[英]Why does counting to 2^24 execute quickly, but counting to 2^25 take much longer?
I was fiddling around making infinite loops to test some other code/my understanding, and came across this strange behaviour. 我正在摆弄无限循环来测试其他代码/我的理解,并遇到了这种奇怪的行为。 In the program below, counting from 0 to 2^24 takes <100ms on my machine, but counting to 2^25 takes orders of magnitude more time (at time of writing, it's still executing).
在下面的程序中,从0到2 ^ 24的计数在我的机器上花费<100ms,但是计数到2 ^ 25需要更多的时间(在写入时,它仍在执行)。
Why is this the case? 为什么会这样?
This was under Java 1.8.0_101, on a 64-bit copy of Windows 10. 这是在Windows 1.8的64位副本上的Java 1.8.0_101下。

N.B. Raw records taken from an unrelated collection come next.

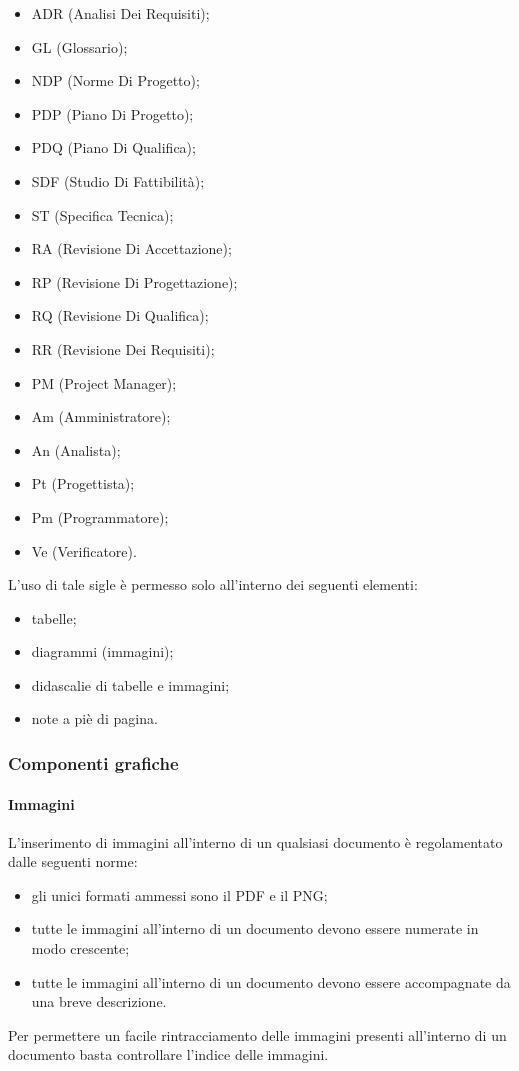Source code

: 					\begin{itemize}
						\item ADR (Analisi Dei Requisiti);
						\item GL (Glossario);
						\item NDP (Norme Di Progetto);
						\item PDP (Piano Di Progetto);
						\item PDQ (Piano Di Qualifica);
						\item SDF (Studio Di Fattibilità);
						\item ST (Specifica Tecnica);
						\item RA (Revisione Di Accettazione);
						\item RP (Revisione Di Progettazione);
						\item RQ (Revisione Di Qualifica);
						\item RR (Revisione Dei Requisiti);
						\item PM (Project Manager);
						\item Am (Amministratore);
						\item An (Analista);
						\item Pt (Progettista);
						\item Pm (Programmatore);
						\item Ve (Verificatore).
					\end{itemize}
					L’uso di tale sigle è permesso solo all’interno dei seguenti elementi:
					\begin{itemize}
						\item tabelle;
						\item diagrammi (immagini);
						\item didascalie di tabelle e immagini;
						\item note a piè di pagina.
					\end{itemize}
		\subsubsection{Componenti grafiche}
			\paragraph{Immagini}
				L’inserimento di immagini all’interno di un qualsiasi documento è regolamentato dalle seguenti norme:
				\begin{itemize}
					\item gli unici formati ammessi sono il PDF e il PNG;
					\item tutte le immagini all’interno di un documento devono essere numerate in modo crescente;
					\item tutte le immagini all’interno di un documento devono essere accompagnate da una breve descrizione.
				\end{itemize}
				Per permettere un facile rintracciamento delle immagini presenti all’interno di un documento basta controllare l’indice delle immagini.
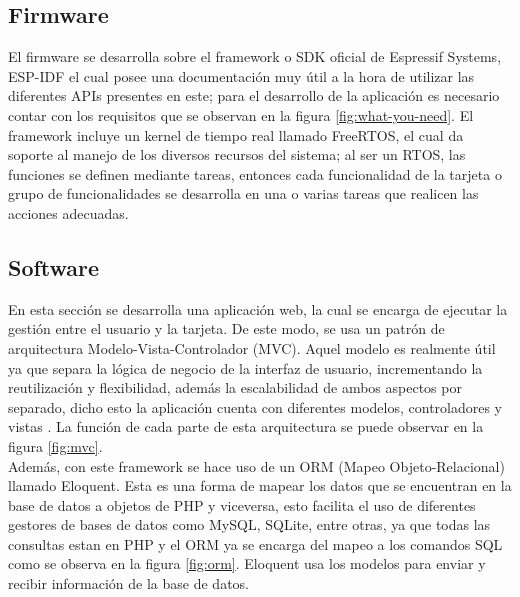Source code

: \subsection{Firmware}

El firmware se desarrolla sobre el framework o SDK oficial de Espressif Systems, ESP-IDF el cual posee una documentación \cite{ES} muy útil a la hora de utilizar las diferentes APIs presentes en este; para el desarrollo de la aplicación es necesario contar con los requisitos que se observan en la figura \ref{fig:what-you-need}. El framework incluye un kernel de tiempo real llamado FreeRTOS, el cual da soporte al manejo de los diversos recursos del sistema; al ser un RTOS, las funciones se definen mediante tareas, entonces cada funcionalidad de la tarjeta o grupo de funcionalidades se desarrolla en una o varias tareas que realicen las acciones adecuadas.\\


\subsection{Software}

En esta sección se desarrolla una aplicación web, la cual se encarga de ejecutar la gestión entre el usuario y la tarjeta. De este modo, se usa un patrón de arquitectura Modelo-Vista-Controlador (MVC). Aquel modelo es realmente útil ya que separa la lógica de negocio de la interfaz de usuario, incrementando la reutilización y flexibilidad, además la escalabilidad de ambos aspectos por separado, dicho esto la aplicación cuenta con diferentes modelos, controladores y vistas \cite{MVC1}. La función de cada parte de esta arquitectura se puede observar en la figura \ref{fig:mvc}.\\


Además, con este framework se hace uso de un ORM (Mapeo Objeto-Relacional) llamado Eloquent. Esta es una forma de mapear los datos que se encuentran en la base de datos a objetos de PHP y viceversa, esto facilita el uso de diferentes gestores de bases de datos como MySQL, SQLite, entre otras, ya que todas las consultas estan en PHP y el ORM ya se encarga del mapeo a los comandos SQL como se observa en la figura \ref{fig:orm}. Eloquent usa los modelos para enviar y recibir información de la base de datos\cite{Eloq}.\\


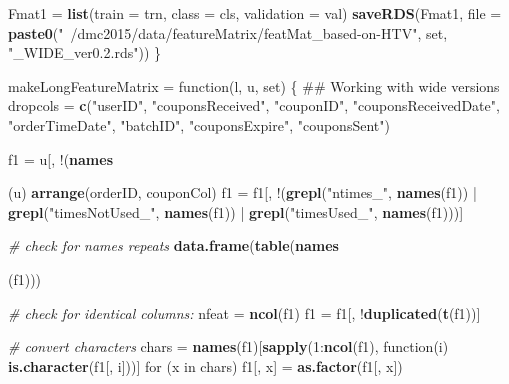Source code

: \documentclass[10pt]{report}
\newenvironment{Shaded}{}{}
\newcommand{\KeywordTok}[1]{\textcolor[rgb]{0.00,0.44,0.13}{\textbf{{#1}}}}
\newcommand{\DataTypeTok}[1]{\textcolor[rgb]{0.56,0.13,0.00}{{#1}}}
\newcommand{\DecValTok}[1]{\textcolor[rgb]{0.25,0.63,0.44}{{#1}}}
\newcommand{\StringTok}[1]{\textcolor[rgb]{0.25,0.44,0.63}{{#1}}}
\newcommand{\CommentTok}[1]{\textcolor[rgb]{0.38,0.63,0.69}{\textit{{#1}}}}
\newcommand{\NormalTok}[1]{{#1}}
\begin{document}
\begin{Shaded}
\begin{Highlighting}[]
{{{{{{{{{{{{{{{    \NormalTok{Fmat1 =}\StringTok{ }\KeywordTok{list}\NormalTok{(}\DataTypeTok{train =} \NormalTok{trn, }\DataTypeTok{class =} \NormalTok{cls, }\DataTypeTok{validation =} \NormalTok{val)}
    \KeywordTok{saveRDS}\NormalTok{(Fmat1, }\DataTypeTok{file =} \KeywordTok{paste0}\NormalTok{(}\StringTok{"~/dmc2015/data/featureMatrix/featMat_based-on-HTV"}\NormalTok{, }
        \NormalTok{set, }\StringTok{"_WIDE_ver0.2.rds"}\NormalTok{))}
\NormalTok{\}}

\NormalTok{makeLongFeatureMatrix =}\StringTok{ }\NormalTok{function(l, u, set) \{}
    \NormalTok{## Working with wide versions}
    \NormalTok{dropcols =}\StringTok{ }\KeywordTok{c}\NormalTok{(}\StringTok{"userID"}\NormalTok{, }\StringTok{"couponsReceived"}\NormalTok{, }\StringTok{"couponID"}\NormalTok{, }\StringTok{"couponsReceivedDate"}\NormalTok{, }
        \StringTok{"orderTimeDate"}\NormalTok{, }\StringTok{"batchID"}\NormalTok{, }\StringTok{"couponsExpire"}\NormalTok{, }\StringTok{"couponsSent"}\NormalTok{)}
    
    \NormalTok{f1 =}\StringTok{ }\NormalTok{u[, !(}\KeywordTok{names}\NormalTok{(u) %in%}\StringTok{ }\NormalTok{dropcols)] %>%}\StringTok{ }\KeywordTok{left_join}\NormalTok{(l, }\DataTypeTok{by =} \KeywordTok{c}\NormalTok{(}\StringTok{"orderID"}\NormalTok{, }\StringTok{"couponCol"}\NormalTok{)) %>%}\StringTok{ }
\StringTok{        }\KeywordTok{arrange}\NormalTok{(orderID, couponCol)}
    \NormalTok{f1 =}\StringTok{ }\NormalTok{f1[, !(}\KeywordTok{grepl}\NormalTok{(}\StringTok{"ntimes_"}\NormalTok{, }\KeywordTok{names}\NormalTok{(f1)) |}\StringTok{ }\KeywordTok{grepl}\NormalTok{(}\StringTok{"timesNotUsed_"}\NormalTok{, }\KeywordTok{names}\NormalTok{(f1)) |}\StringTok{ }
\StringTok{        }\KeywordTok{grepl}\NormalTok{(}\StringTok{"timesUsed_"}\NormalTok{, }\KeywordTok{names}\NormalTok{(f1)))]}
    
    \CommentTok{# check for names repeats}
    \KeywordTok{data.frame}\NormalTok{(}\KeywordTok{table}\NormalTok{(}\KeywordTok{names}\NormalTok{(f1))) %>%}\StringTok{ }\KeywordTok{arrange}\NormalTok{(-Freq) %>%}\StringTok{ }\NormalTok{head}
    
    \CommentTok{# check for identical columns:}
    \NormalTok{nfeat =}\StringTok{ }\KeywordTok{ncol}\NormalTok{(f1)}
    \NormalTok{f1 =}\StringTok{ }\NormalTok{f1[, !}\KeywordTok{duplicated}\NormalTok{(}\KeywordTok{t}\NormalTok{(f1))]}
    
    \CommentTok{# convert characters}
    \NormalTok{chars =}\StringTok{ }\KeywordTok{names}\NormalTok{(f1)[}\KeywordTok{sapply}\NormalTok{(}\DecValTok{1}\NormalTok{:}\KeywordTok{ncol}\NormalTok{(f1), function(i) }\KeywordTok{is.character}\NormalTok{(f1[, i]))]}
    \NormalTok{for (x in chars) f1[, x] =}\StringTok{ }\KeywordTok{as.factor}\NormalTok{(f1[, x])}
    
}}}}}}}}}}}}}}}}}
\end{Highlighting}
\end{Shaded}
\end{document}
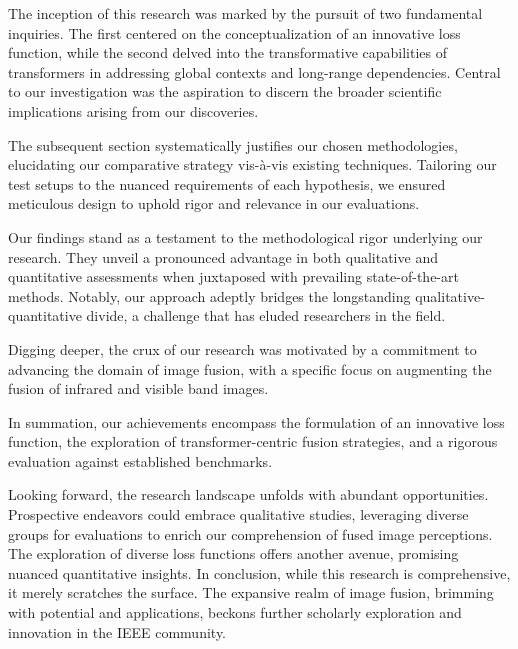 The inception of this research was marked by the pursuit of two fundamental inquiries. The first centered on the conceptualization of an innovative loss function, while the second delved into the transformative capabilities of transformers in addressing global contexts and long-range dependencies. Central to our investigation was the aspiration to discern the broader scientific implications arising from our discoveries.

The subsequent section systematically justifies our chosen methodologies, elucidating our comparative strategy vis-à-vis existing techniques. Tailoring our test setups to the nuanced requirements of each hypothesis, we ensured meticulous design to uphold rigor and relevance in our evaluations.

Our findings stand as a testament to the methodological rigor underlying our research. They unveil a pronounced advantage in both qualitative and quantitative assessments when juxtaposed with prevailing state-of-the-art methods. Notably, our approach adeptly bridges the longstanding qualitative-quantitative divide, a challenge that has eluded researchers in the field.

Digging deeper, the crux of our research was motivated by a commitment to advancing the domain of image fusion, with a specific focus on augmenting the fusion of infrared and visible band images.

In summation, our achievements encompass the formulation of an innovative loss function, the exploration of transformer-centric fusion strategies, and a rigorous evaluation against established benchmarks.

Looking forward, the research landscape unfolds with abundant opportunities. Prospective endeavors could embrace qualitative studies, leveraging diverse groups for evaluations to enrich our comprehension of fused image perceptions. The exploration of diverse loss functions offers another avenue, promising nuanced quantitative insights. In conclusion, while this research is comprehensive, it merely scratches the surface. The expansive realm of image fusion, brimming with potential and applications, beckons further scholarly exploration and innovation in the IEEE community.
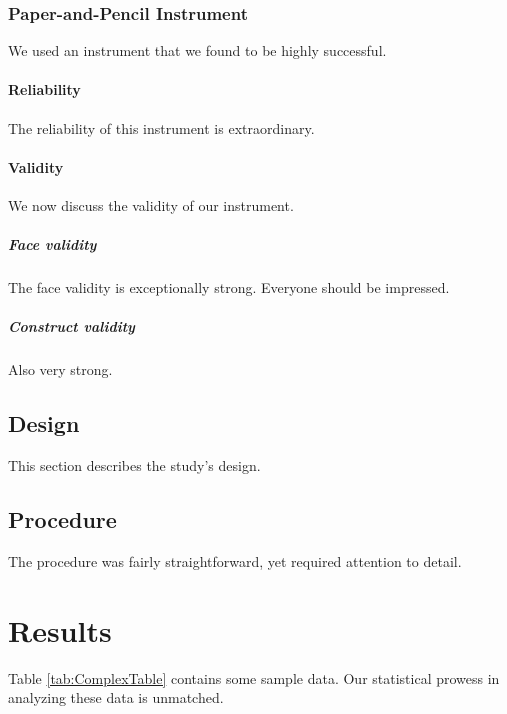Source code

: \documentclass[stu,floatsintext]{apa7}
\begin{document}
\subsubsection{Paper-and-Pencil Instrument}
We used an instrument that we found to be highly successful.

\paragraph{Reliability}
The reliability of this instrument is extraordinary.

\paragraph{Validity}
We now discuss the validity of our instrument.

\subparagraph{Face validity} The face validity is exceptionally
strong.  Everyone should be impressed.

\subparagraph{Construct validity} Also very strong.

\subsection{Design}
This section describes the study’s design.

\subsection{Procedure}
The procedure was fairly straightforward, yet required
attention to detail.

\section{Results}
Table \ref{tab:ComplexTable} contains some sample data.  Our
statistical prowess in analyzing these data is unmatched.
\end{document}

TestClass.java TestClass.java
public class TestClass {
public static void main(String[] args) {
addFloats((float) Math.pow(2.0, 24.0));
addFloats((float) Math.pow(2.0, 25.0));
}
private static void addFloats(float number) {
float f = 0.0f;
long startTime = System.currentTimeMillis();
while(true) {
f += 1.0f;
if (f >= number) {
System.out.println(f);
System.out.println(number + " took " + (System.currentTimeMillis() - startTime) + " msecs");
break;
}
}
}
}
This is because float
s have a minimum precision that can be represented, which decreased as the float
's value becomes larger. 这是因为
float
s具有可以表示的最小精度,随着float
值变大而减小。 Somewhere between 2^24 and 2^25, adding one is no longer enough to change the value to the next largest representable number. 在2 ^ 24和2 ^ 25之间的某处,添加一个不再足以将值更改为下一个可表示的最大数字。 At that point, every time through the loop,
f
just keeps the same value, since f += 1.0f
no longer changes it. 此时,每次循环时,
f
只保持相同的值,因为f += 1.0f
不再改变它。
If you change your loop to this: 如果您将循环更改为:
while(true) {
float newF = f + 1.0f;
if(newF == f) System.out.println(newF);
f += 1.0f;
if (f >= number) {
System.out.println(f);
System.out.println(number + " took " + (System.currentTimeMillis() - startTime) + " msecs");
break;
}
}
You can see this happening. 你可以看到这种情况发生。 It seems as though it stops increasing as soon as
f
reaches 2^24. 一旦
f
达到2 ^ 24,它似乎就会停止增加。
The output of the above code will be an endless number of "1.6777216E7" if you run it with 2^25. 如果你用2 ^ 25运行它,上面代码的输出将是无穷无尽的“1.6777216E7”。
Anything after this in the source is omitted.